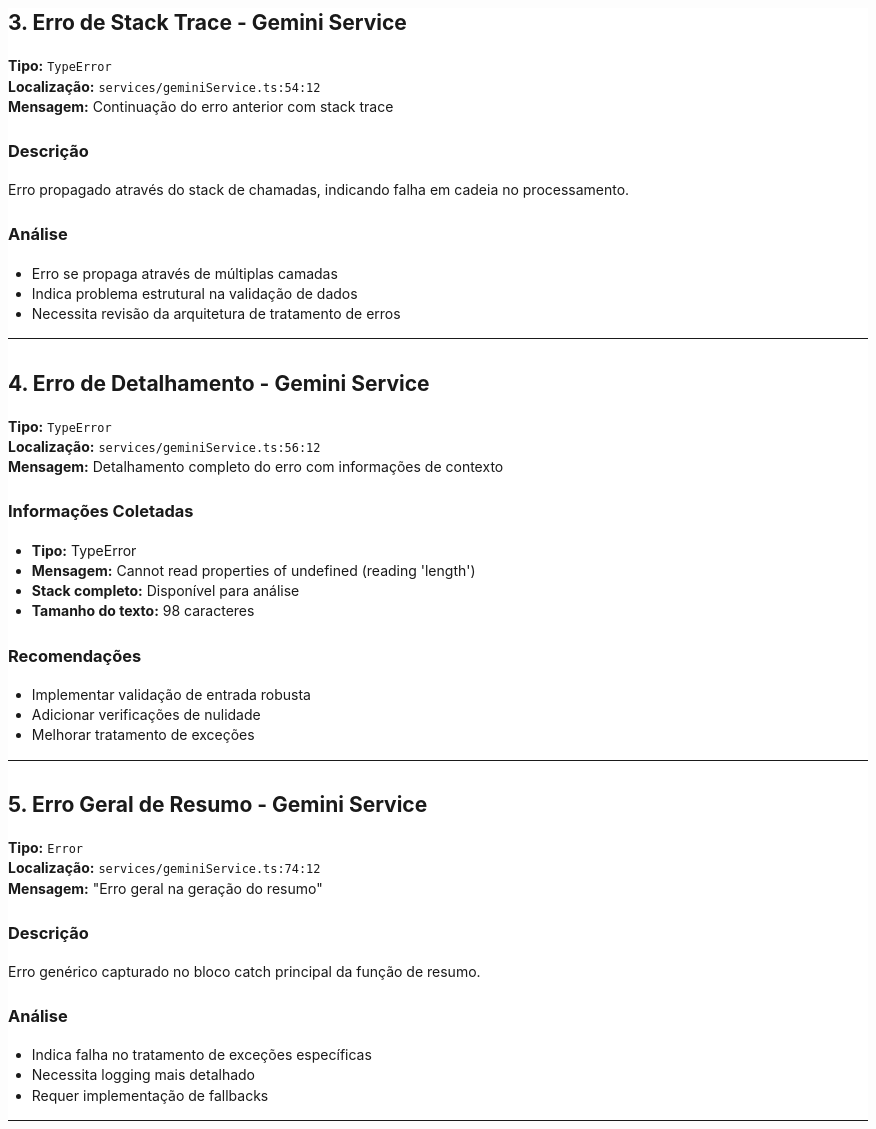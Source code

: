 
## 3. Erro de Stack Trace - Gemini Service

**Tipo:** `TypeError`  
**Localização:** `services/geminiService.ts:54:12`  
**Mensagem:** Continuação do erro anterior com stack trace

### Descrição
Erro propagado através do stack de chamadas, indicando falha em cadeia no processamento.

### Análise
- Erro se propaga através de múltiplas camadas
- Indica problema estrutural na validação de dados
- Necessita revisão da arquitetura de tratamento de erros

---

## 4. Erro de Detalhamento - Gemini Service

**Tipo:** `TypeError`  
**Localização:** `services/geminiService.ts:56:12`  
**Mensagem:** Detalhamento completo do erro com informações de contexto

### Informações Coletadas
- **Tipo:** TypeError
- **Mensagem:** Cannot read properties of undefined (reading 'length')
- **Stack completo:** Disponível para análise
- **Tamanho do texto:** 98 caracteres

### Recomendações
- Implementar validação de entrada robusta
- Adicionar verificações de nulidade
- Melhorar tratamento de exceções

---

## 5. Erro Geral de Resumo - Gemini Service

**Tipo:** `Error`  
**Localização:** `services/geminiService.ts:74:12`  
**Mensagem:** "Erro geral na geração do resumo"

### Descrição
Erro genérico capturado no bloco catch principal da função de resumo.

### Análise
- Indica falha no tratamento de exceções específicas
- Necessita logging mais detalhado
- Requer implementação de fallbacks

---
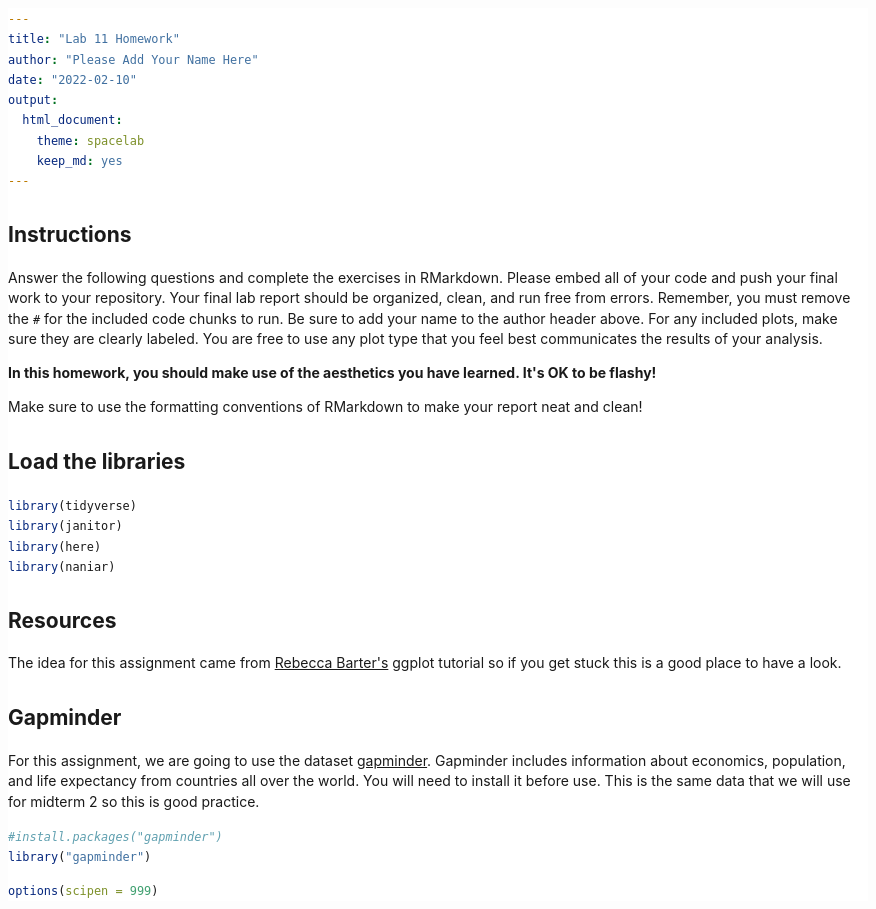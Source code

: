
 ```yaml
---
title: "Lab 11 Homework"
author: "Please Add Your Name Here"
date: "2022-02-10"
output:
  html_document: 
    theme: spacelab
    keep_md: yes
---
```




## Instructions
Answer the following questions and complete the exercises in RMarkdown. Please embed all of your code and push your final work to your repository. Your final lab report should be organized, clean, and run free from errors. Remember, you must remove the `#` for the included code chunks to run. Be sure to add your name to the author header above. For any included plots, make sure they are clearly labeled. You are free to use any plot type that you feel best communicates the results of your analysis.  

**In this homework, you should make use of the aesthetics you have learned. It's OK to be flashy!**

Make sure to use the formatting conventions of RMarkdown to make your report neat and clean!  

## Load the libraries

```r
library(tidyverse)
library(janitor)
library(here)
library(naniar)
```

## Resources
The idea for this assignment came from [Rebecca Barter's](http://www.rebeccabarter.com/blog/2017-11-17-ggplot2_tutorial/) ggplot tutorial so if you get stuck this is a good place to have a look.  

## Gapminder
For this assignment, we are going to use the dataset [gapminder](https://cran.r-project.org/web/packages/gapminder/index.html). Gapminder includes information about economics, population, and life expectancy from countries all over the world. You will need to install it before use. This is the same data that we will use for midterm 2 so this is good practice.

```r
#install.packages("gapminder")
library("gapminder")
```


```r
options(scipen = 999)
```
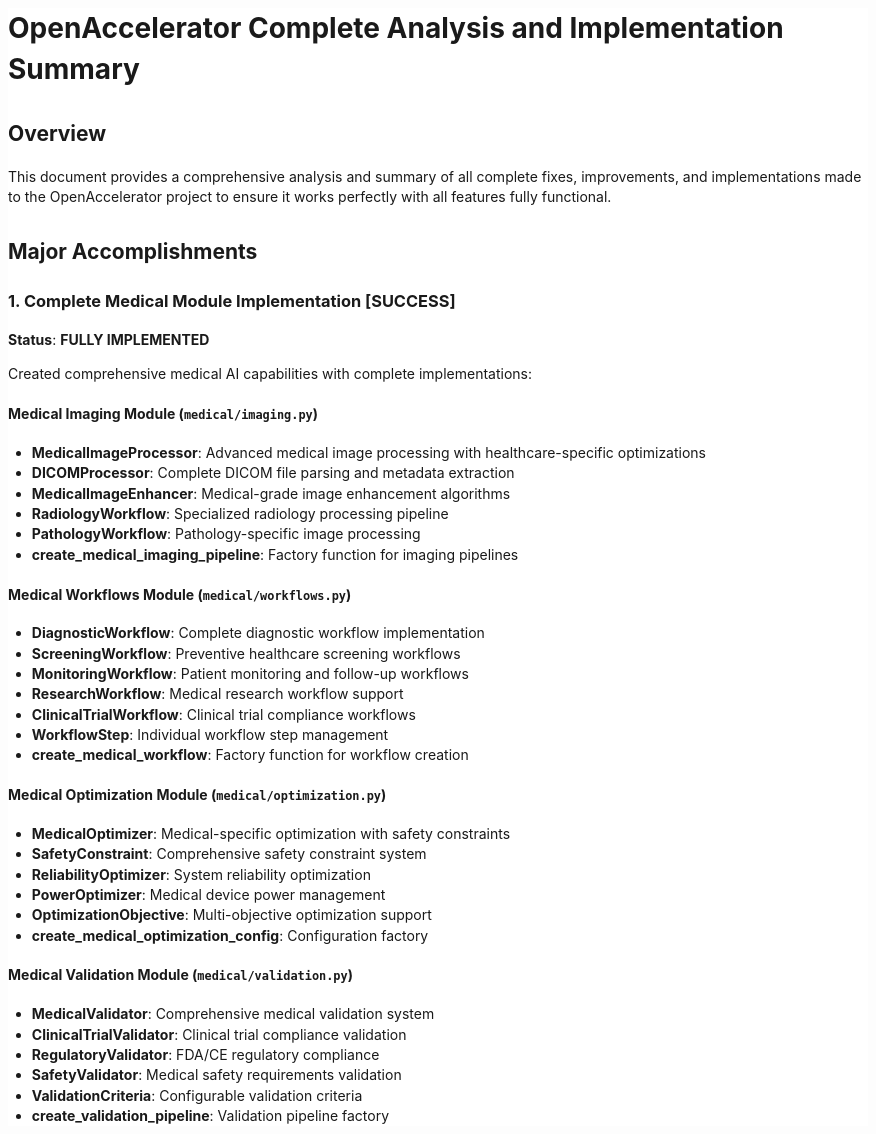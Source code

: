 # OpenAccelerator Complete Analysis and Implementation Summary

## Overview
This document provides a comprehensive analysis and summary of all complete fixes, improvements, and implementations made to the OpenAccelerator project to ensure it works perfectly with all features fully functional.

## Major Accomplishments

### 1. Complete Medical Module Implementation [SUCCESS]
**Status**: **FULLY IMPLEMENTED**

Created comprehensive medical AI capabilities with complete implementations:

#### Medical Imaging Module (`medical/imaging.py`)
- **MedicalImageProcessor**: Advanced medical image processing with healthcare-specific optimizations
- **DICOMProcessor**: Complete DICOM file parsing and metadata extraction
- **MedicalImageEnhancer**: Medical-grade image enhancement algorithms
- **RadiologyWorkflow**: Specialized radiology processing pipeline
- **PathologyWorkflow**: Pathology-specific image processing
- **create_medical_imaging_pipeline**: Factory function for imaging pipelines

#### Medical Workflows Module (`medical/workflows.py`)
- **DiagnosticWorkflow**: Complete diagnostic workflow implementation
- **ScreeningWorkflow**: Preventive healthcare screening workflows
- **MonitoringWorkflow**: Patient monitoring and follow-up workflows
- **ResearchWorkflow**: Medical research workflow support
- **ClinicalTrialWorkflow**: Clinical trial compliance workflows
- **WorkflowStep**: Individual workflow step management
- **create_medical_workflow**: Factory function for workflow creation

#### Medical Optimization Module (`medical/optimization.py`)
- **MedicalOptimizer**: Medical-specific optimization with safety constraints
- **SafetyConstraint**: Comprehensive safety constraint system
- **ReliabilityOptimizer**: System reliability optimization
- **PowerOptimizer**: Medical device power management
- **OptimizationObjective**: Multi-objective optimization support
- **create_medical_optimization_config**: Configuration factory

#### Medical Validation Module (`medical/validation.py`)
- **MedicalValidator**: Comprehensive medical validation system
- **ClinicalTrialValidator**: Clinical trial compliance validation
- **RegulatoryValidator**: FDA/CE regulatory compliance
- **SafetyValidator**: Medical safety requirements validation
- **ValidationCriteria**: Configurable validation criteria
- **create_validation_pipeline**: Validation pipeline factory
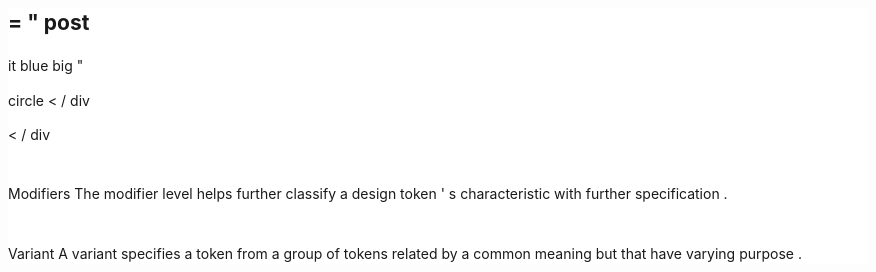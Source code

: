 =
"
post
-
it
blue
big
"
>
circle
<
/
div
>
<
/
div
>
#
#
#
Modifiers
The
modifier
level
helps
further
classify
a
design
token
'
s
characteristic
with
further
specification
.
#
#
#
#
Variant
A
variant
specifies
a
token
from
a
group
of
tokens
related
by
a
common
meaning
but
that
have
varying
purpose
.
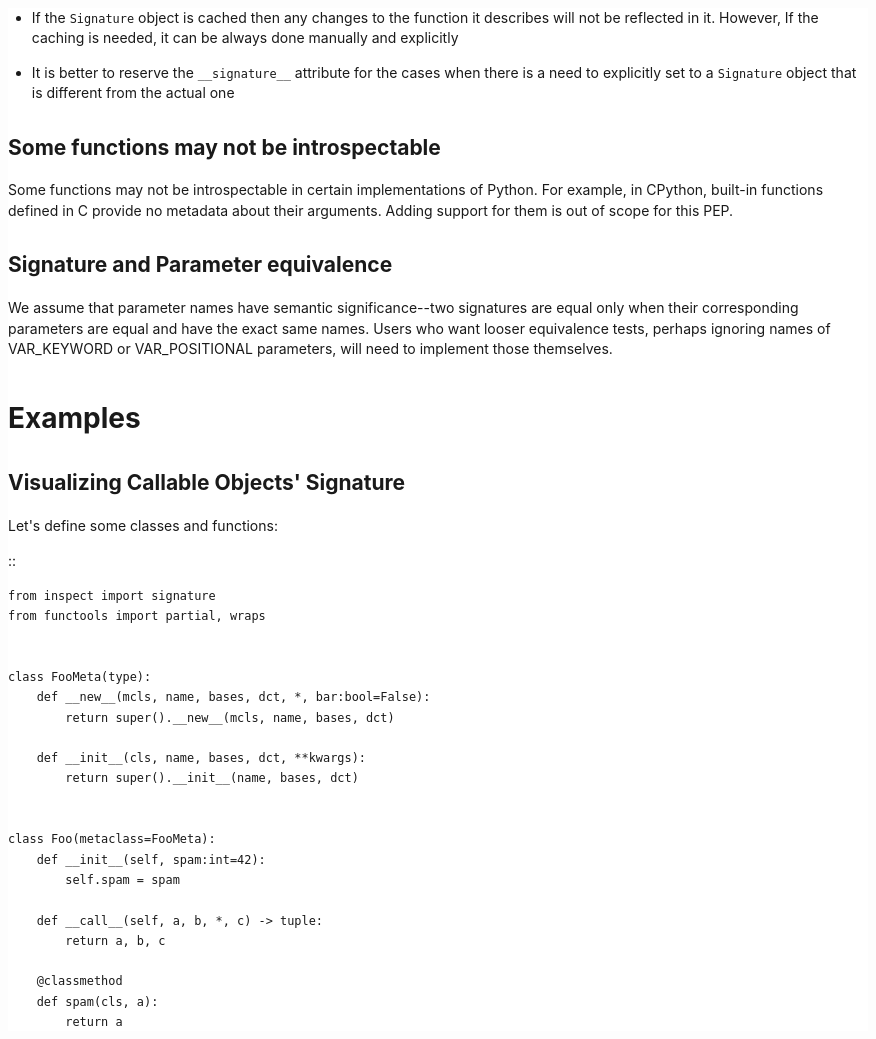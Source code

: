 -   If the `Signature` object is cached then any changes to the function
    it describes will not be reflected in it. However, If the caching is
    needed, it can be always done manually and explicitly

-   It is better to reserve the `__signature__` attribute for the cases
    when there is a need to explicitly set to a `Signature` object that
    is different from the actual one

Some functions may not be introspectable
----------------------------------------

Some functions may not be introspectable in certain implementations of
Python. For example, in CPython, built-in functions defined in C provide
no metadata about their arguments. Adding support for them is out of
scope for this PEP.

Signature and Parameter equivalence
-----------------------------------

We assume that parameter names have semantic significance--two
signatures are equal only when their corresponding parameters are equal
and have the exact same names. Users who want looser equivalence tests,
perhaps ignoring names of VAR\_KEYWORD or VAR\_POSITIONAL parameters,
will need to implement those themselves.

Examples
========

Visualizing Callable Objects' Signature
---------------------------------------

Let's define some classes and functions:

::

    from inspect import signature
    from functools import partial, wraps


    class FooMeta(type):
        def __new__(mcls, name, bases, dct, *, bar:bool=False):
            return super().__new__(mcls, name, bases, dct)

        def __init__(cls, name, bases, dct, **kwargs):
            return super().__init__(name, bases, dct)


    class Foo(metaclass=FooMeta):
        def __init__(self, spam:int=42):
            self.spam = spam

        def __call__(self, a, b, *, c) -> tuple:
            return a, b, c

        @classmethod
        def spam(cls, a):
            return a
++++++++++++++++++++
> [INSTRUCTIONS FOR THE TASK] Reproduce nothing but the lines from the line containing "signatures are equal" to the last line of the data, each exactly as written.

> [THE COMPLETED TASK]
signatures are equal only when their corresponding parameters are equal
and have the exact same names. Users who want looser equivalence tests,
perhaps ignoring names of VAR\_KEYWORD or VAR\_POSITIONAL parameters,
will need to implement those themselves.

Examples
========

Visualizing Callable Objects' Signature
---------------------------------------

Let's define some classes and functions:

::

    from inspect import signature
    from functools import partial, wraps


    class FooMeta(type):
        def __new__(mcls, name, bases, dct, *, bar:bool=False):
            return super().__new__(mcls, name, bases, dct)

        def __init__(cls, name, bases, dct, **kwargs):
            return super().__init__(name, bases, dct)


    class Foo(metaclass=FooMeta):
        def __init__(self, spam:int=42):
            self.spam = spam

        def __call__(self, a, b, *, c) -> tuple:
            return a, b, c

        @classmethod
        def spam(cls, a):
            return a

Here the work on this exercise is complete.